Renewability Clause.
(d) Item 4.
Applicability.
(e) Item 5.
Morbidity.
(f) Item 6.
Mortality.
(g) Item 7.
Persistency.
(h) Item 8.
Expenses.
(i) Item 9. Marketing
Method.
(j) Item 10.
Underwriting.
(k) Item 11. Premium
Classes.
(l) Item 12. Issue Age
Range.
(m) Item 13. Area
Factors.
(n) Item 14. Average
Annual Premium.
(o) Item 15.
Premium Modalization Rules.
(p)
Item 16. Claim Liability and Reserves.
(q) Item 17. Active Life Reserves.
(r) Item 18. Trend Assumption - Medical and
Insurance.
(s) Item 19. Minimum
Loss Ratio.
(t) Item 20.
Anticipated Loss Ratio.
(u) Item
21. Distribution of Business.
(v)
Item 22. Contingency & Risk Margins.
(w) Item 23. Experience - Past &
Future.
(x) Item 24. Lifetime Loss
Ratio.
(y) Item 25. History of Rate
Adjustments.
(z) Item 26. Number of
Policyholders.
(aa) Item 27.
Proposed Effective Date.
(bb) Item
28. Actuarial Certification.
(3) Descriptions.
(a)
1. For
new filings, rate revisions, and justification of existing rates, the
assumptions presented shall be appropriate at the time of the filing.

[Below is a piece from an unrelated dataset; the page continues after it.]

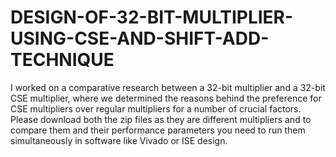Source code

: # DESIGN-OF-32-BIT-MULTIPLIER-USING-CSE-AND-SHIFT-ADD-TECHNIQUE
I worked on a comparative research between a 32-bit multiplier and a 32-bit CSE multiplier, where we determined the reasons behind the preference for CSE multipliers over regular multipliers for a number of crucial factors. Please download both the zip files as they are different multipliers and to compare them and their performance parameters you need to run them simultaneously in software like Vivado or ISE design.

2. Rate revision filings shall clearly
identify all rating factors or methods proposed to be changed.
3. New policy forms shall include a rate and
benefit comparison to at least the two largest volume policy forms of the
insurer that provide similar benefits, including all forms currently available
for sale. The insurer shall demonstrate that the proposed premium rate schedule
represents an actuarially sound relationship between the policy forms and
between benefit options within policy forms, giving appropriate consideration
to experience emerging under existing forms.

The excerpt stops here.